3 4
You can use the SELECT statement to retrieve data from a SQL Server database and to present the data back to the user in one or more result sets. A result set is a tabular arrangement of the data that is retrieved by executing the SELECT statement. Like a table, the result set comprises columns and rows. This lesson provides an overview of the main components of a SELECT statement and how those components—when used in a complete SELECT statement—can be used to retrieve specific data from a SQL Server database and present that data in a result set.
A SELECT statement in Transact-SQL enables you to retrieve existing data from a SQL Server database. Most SELECT statements describe four primary properties of a result set:
For example, the following SELECT statement retrieves the product ID, name, and unit price of any products in the Products table whose unit price exceeds $40:
SELECT ProductID, ProductName, UnitPrice FROM Products WHERE UnitPrice > 40 ORDER BY UnitPrice ASC
The SELECT clause in the previous example defines which column values should be retrieved, and the FROM clause identifies the table that contains these columns. The WHERE clause limits the result set to those products whose UnitPrice value is greater than $40. The ORDER BY clause specifies that the result set is to be sorted in ascending sequence based on the value in the UnitPrice column.
The full syntax of the SELECT statement is complex, but the main clauses can be summarized as follows:
SELECT select_list
[INTO new_table_name]
FROM table_list
[WHERE search_conditions]
[GROUP BY group_by_list]
[HAVING search_conditions]
[ORDER BY order_list [ASC | DESC] ]
The remainder of this lesson discusses each clause in detail and provides examples of how you can define these clauses to retrieve specific data from a SQL Server database. For further details about each clause, refer to SQL Server Books Online.
The SELECT clause includes the SELECT keyword and the select list. The select list is a series of expressions separated by commas. Each expression defines a column in the result set. The columns in the result set are in the same order as the sequence of expressions in the select list.
The select list can also contain keywords that control the final format of the result set.

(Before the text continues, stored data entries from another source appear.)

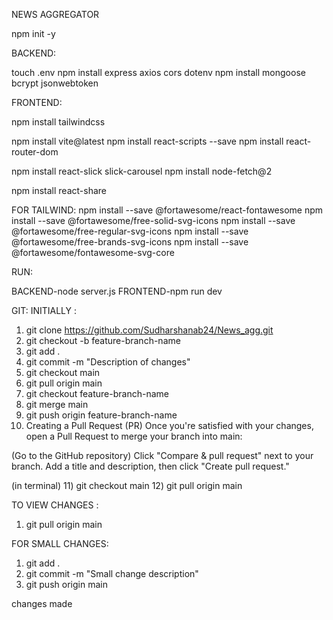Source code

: NEWS AGGREGATOR

npm init -y

BACKEND:

touch .env
npm install express axios cors dotenv
npm install mongoose bcrypt jsonwebtoken

FRONTEND:

npm install tailwindcss

npm install vite@latest
npm install react-scripts --save
npm install react-router-dom

npm install react-slick slick-carousel
npm install node-fetch@2

npm install react-share




FOR TAILWIND:
npm install --save @fortawesome/react-fontawesome
npm install --save @fortawesome/free-solid-svg-icons
npm install --save @fortawesome/free-regular-svg-icons
npm install --save @fortawesome/free-brands-svg-icons
npm install --save @fortawesome/fontawesome-svg-core

RUN:

BACKEND-node server.js
FRONTEND-npm run dev

GIT:
INITIALLY :
1) git clone https://github.com/Sudharshanab24/News_agg.git
2) git checkout -b feature-branch-name
3) git add .
4) git commit -m "Description of changes"
5) git checkout main
6) git pull origin main
7) git checkout feature-branch-name
8) git merge main
9) git push origin feature-branch-name
10) Creating a Pull Request (PR)
Once you're satisfied with your changes, open a Pull Request to merge your branch into main:

(Go to the GitHub repository)
Click "Compare & pull request" next to your branch.
Add a title and description, then click "Create pull request."

(in terminal)
11) git checkout main
12) git pull origin main

TO VIEW CHANGES :
1) git pull origin main

FOR SMALL CHANGES:
1) git add .
2) git commit -m "Small change description"
3) git push origin main

changes made





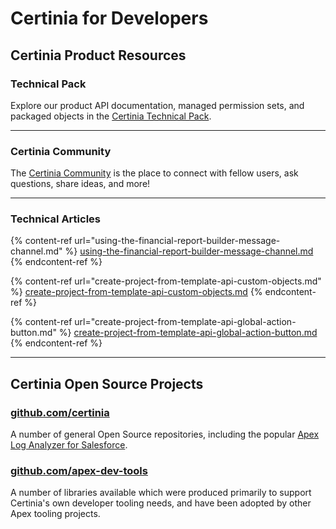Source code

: # Certinia for Developers

## Certinia Product Resources

### Technical Pack

Explore our product API documentation, managed permission sets, and packaged objects in the [Certinia Technical Pack](https://help.financialforce.com/TechnicalReference/2024.2/Default.htm).

***

### Certinia Community

The [Certinia Community](https://erp.force.com/community/login) is the place to connect with fellow users, ask questions, share ideas, and more!

***

### Technical Articles

{% content-ref url="using-the-financial-report-builder-message-channel.md" %}
[using-the-financial-report-builder-message-channel.md](using-the-financial-report-builder-message-channel.md)
{% endcontent-ref %}

{% content-ref url="create-project-from-template-api-custom-objects.md" %}
[create-project-from-template-api-custom-objects.md](create-project-from-template-api-custom-objects.md)
{% endcontent-ref %}

{% content-ref url="create-project-from-template-api-global-action-button.md" %}
[create-project-from-template-api-global-action-button.md](create-project-from-template-api-global-action-button.md)
{% endcontent-ref %}

***

## Certinia Open Source Projects

### [github.com/certinia](https://github.com/certinia)

A number of general Open Source repositories, including the popular [Apex Log Analyzer for Salesforce](https://github.com/certinia/debug-log-analyzer).

### [github.com/apex-dev-tools](https://github.com/apex-dev-tools)

A number of libraries available which were produced primarily to support Certinia's own developer tooling needs, and have been adopted by other Apex tooling projects.
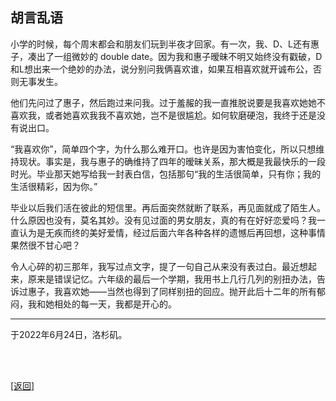 ## 胡言乱语

小学的时候，每个周末都会和朋友们玩到半夜才回家。有一次，我、D、L还有惠子，凑出了一组微妙的 double date。因为我和惠子暧昧不明又始终没有戳破，D和L想出来一个绝妙的办法，说分别问我俩喜欢谁，如果互相喜欢就开诚布公，否则无事发生。

他们先问过了惠子，然后跑过来问我。过于羞赧的我一直推脱说要是我喜欢她她不喜欢我，或者她喜欢我我不喜欢她，岂不是很尴尬。如何软磨硬泡，我终于还是没有说出口。

“我喜欢你”，简单四个字，为什么那么难开口。也许是因为害怕变化，所以只想维持现状。事实是，我与惠子的确维持了四年的暧昧关系，那大概是我最快乐的一段时光。毕业那天她写给我一封表白信，包括那句“我的生活很简单，只有你；我的生活很精彩，因为你。”

毕业以后我们活在彼此的短信里。再后面突然就断了联系，再见面就成了陌生人。什么原因也没有，莫名其妙。没有见过面的男女朋友，真的有在好好恋爱吗？我一直认为是无疾而终的美好爱情，经过后面六年各种各样的遗憾后再回想，这种事情果然很不甘心吧？

令人心碎的初三那年，我写过点文字，提了一句自己从来没有表过白。最近想起来，原来是错误记忆。六年级的最后一个学期，我用书上几行几列的别扭办法，告诉过惠子，我喜欢她——当然也得到了同样别扭的回应。抛开此后十二年的所有郁闷，我和她相处的每一天，我都是开心的。

------

于2022年6月24日，洛杉矶。

<br>

<br>

[[返回]](../../../../sites/小作文们/碎碎念.md)
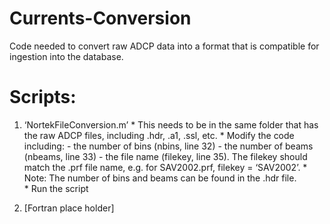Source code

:# Currents-Conversion
Code needed to convert raw ADCP data into a format that is compatible for ingestion into the database.

# Scripts:
1. ‘NortekFileConversion.m’
         * This needs to be in the same folder that has the raw ADCP files, including .hdr, .a1, .ssl, etc.
         * Modify the code including:
               - the number of bins (nbins, line 32)
               - the number of beams (nbeams, line 33)
               - the file name (filekey, line 35). The filekey should match the .prf file name, e.g. for SAV2002.prf, filekey = ‘SAV2002’.
         * Note: The number of bins and beams can be found in the .hdr file.  
         * Run the script

3. [Fortran place holder]
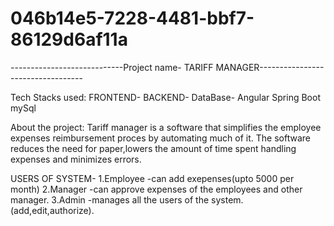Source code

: # 046b14e5-7228-4481-bbf7-86129d6af11a
----------------------------Project name- TARIFF MANAGER----------------------------------

Tech Stacks used:
      FRONTEND-         BACKEND-           DataBase-
       Angular          Spring Boot        mySql
       
 About the project:
 Tariff manager is a software that simplifies the employee expenses reimbursement proces by automating much of it.
 The software reduces the need for paper,lowers the amount of time spent handling expenses and minimizes errors.
 
 
 USERS OF SYSTEM-
 1.Employee
           -can add exepenses(upto 5000 per month)
 2.Manager
           -can approve expenses of the employees and other manager.
 3.Admin
           -manages all the users of the system.(add,edit,authorize).
 
 
 
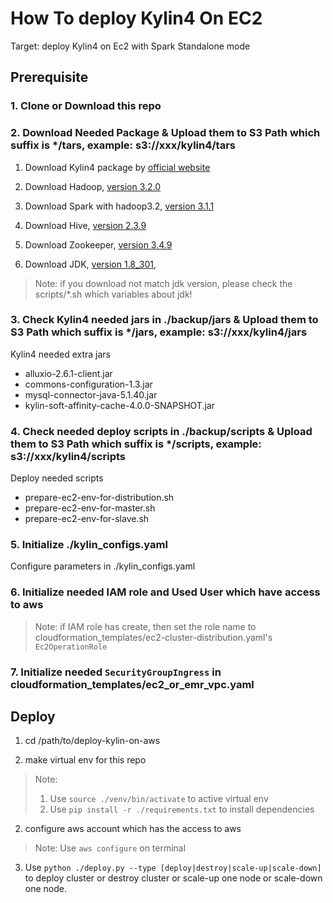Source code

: # How To deploy Kylin4 On EC2

Target: deploy Kylin4 on Ec2 with Spark Standalone mode

## Prerequisite

### 1. Clone or Download this repo

### 2. Download Needed Package & Upload them to S3 Path which suffix is */tars, example: s3://xxx/kylin4/tars

1. Download Kylin4 package by [official website](https://kylin.apache.org/download/)

2. Download Hadoop, [version 3.2.0](https://archive.apache.org/dist/hadoop/common/hadoop-3.2.0/hadoop-3.2.0.tar.gz)

3. Download Spark with hadoop3.2, [version 3.1.1](https://archive.apache.org/dist/spark/spark-3.1.1/spark-3.1.1-bin-hadoop3.2.tgz)

4. Download Hive, [version 2.3.9](https://archive.apache.org/dist/hive/hive-2.3.9/apache-hive-2.3.9-bin.tar.gz)

5. Download Zookeeper, [version 3.4.9](https://archive.apache.org/dist/zookeeper/zookeeper-3.4.9/zookeeper-3.4.9.tar.gz)

6. Download JDK, [version 1.8_301](https://www.oracle.com/java/technologies/downloads/#java8),

> Note: if you download not match jdk version, please check the scripts/*.sh which variables about jdk!

### 3. Check Kylin4 needed jars in ./backup/jars & Upload them to S3 Path which suffix is */jars, example: s3://xxx/kylin4/jars

Kylin4 needed extra jars

- alluxio-2.6.1-client.jar
- commons-configuration-1.3.jar
- mysql-connector-java-5.1.40.jar
- kylin-soft-affinity-cache-4.0.0-SNAPSHOT.jar

### 4. Check needed deploy scripts in ./backup/scripts & Upload them to S3 Path which suffix is */scripts, example: s3://xxx/kylin4/scripts

Deploy needed scripts

- prepare-ec2-env-for-distribution.sh
- prepare-ec2-env-for-master.sh
- prepare-ec2-env-for-slave.sh

### 5. Initialize ./kylin_configs.yaml

Configure parameters in ./kylin_configs.yaml

### 6. Initialize needed IAM role and Used User which have access to aws

> Note: if IAM role has create, then set the role name to cloudformation_templates/ec2-cluster-distribution.yaml's `Ec2OperationRole`

### 7. Initialize needed `SecurityGroupIngress` in cloudformation_templates/ec2_or_emr_vpc.yaml

## Deploy

1. cd /path/to/deploy-kylin-on-aws

2. make virtual env for this repo

> Note: 
>   1. Use `source ./venv/bin/activate` to active virtual env
>   2. Use `pip install -r ./requirements.txt` to install dependencies

2. configure aws account which has the access to aws

> Note: Use `aws configure` on terminal

3. Use `python ./deploy.py --type [deploy|destroy|scale-up|scale-down]` to deploy cluster or destroy cluster or scale-up one node or scale-down one node.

The DISTINCT keyword eliminates duplicate rows from a result set. For example, the Orders table in the Northwind database contains duplicate values in the ShipCity column. To get a list of the ShipCity values with duplicates removed, enter the following code:
SELECT DISTINCT ShipCity, ShipRegion FROM Orders ORDER BY ShipCity
The TOP n keyword specifies that the first n rows of the result set are to be returned. If ORDER BY is specified, the rows are selected after the result set is ordered. The n placeholder is the number of rows to return (unless the PERCENT keyword is specified). PERCENT specifies that n is the percentage of rows in the result set that are returned. For example, the following SELECT statement returns the first 10 cities in alphabetic sequence from the Orders table:
SELECT DISTINCT TOP 10 ShipCity, ShipRegion FROM Orders ORDER BY ShipCity
You can improve the readability of a SELECT statement by giving a table an alias (also known as a correlation name or range variable). A table alias can be assigned either with or without the AS keyword:
In the following example, the alias p is assigned to the Publishers table:
USE pubs SELECT p.pub_id, p.pub_name FROM publishers AS p
IMPORTANT
A select list can include many types of information, such as a simple expression or a scalar subquery. The following example shows many of the items that you can include in a select list:
SELECT FirstName + ' ' + LastName AS "Employee Name", IDENTITYCOL AS "Employee ID", HomePhone, Region FROM Northwind.dbo.Employees ORDER BY LastName, FirstName ASC
In this statement, the employees' first and last names are combined into one column. A space is added between the first and last names. The name of the column that will contain the employee names is Employee Name. The result set will also include the identity column, which will be named Employee ID in the result set; the HomePhone column; and the Region column. The result set is ordered first by last name and then by first name.
The INTO clause enables you to specify that the result set will be used to create a new table with the name defined in the clause. A SELECT...INTO statement can be used to combine data from several tables or views into one table. You can also use it to create a new table containing data selected from a linked server. The following example uses a SELECT statement to retrieve values from the FirstName and LastName columns of the Employees table:
SELECT FirstName, LastName INTO EmployeeNames FROM Employers
The result set that is generated by the statement creates the EmployeeNames table. The new table will contain the FirstName column and the LastName column, and those columns will contain the values from the Employees table. The result set is not displayed in the Results pane unless you specifically query the new table.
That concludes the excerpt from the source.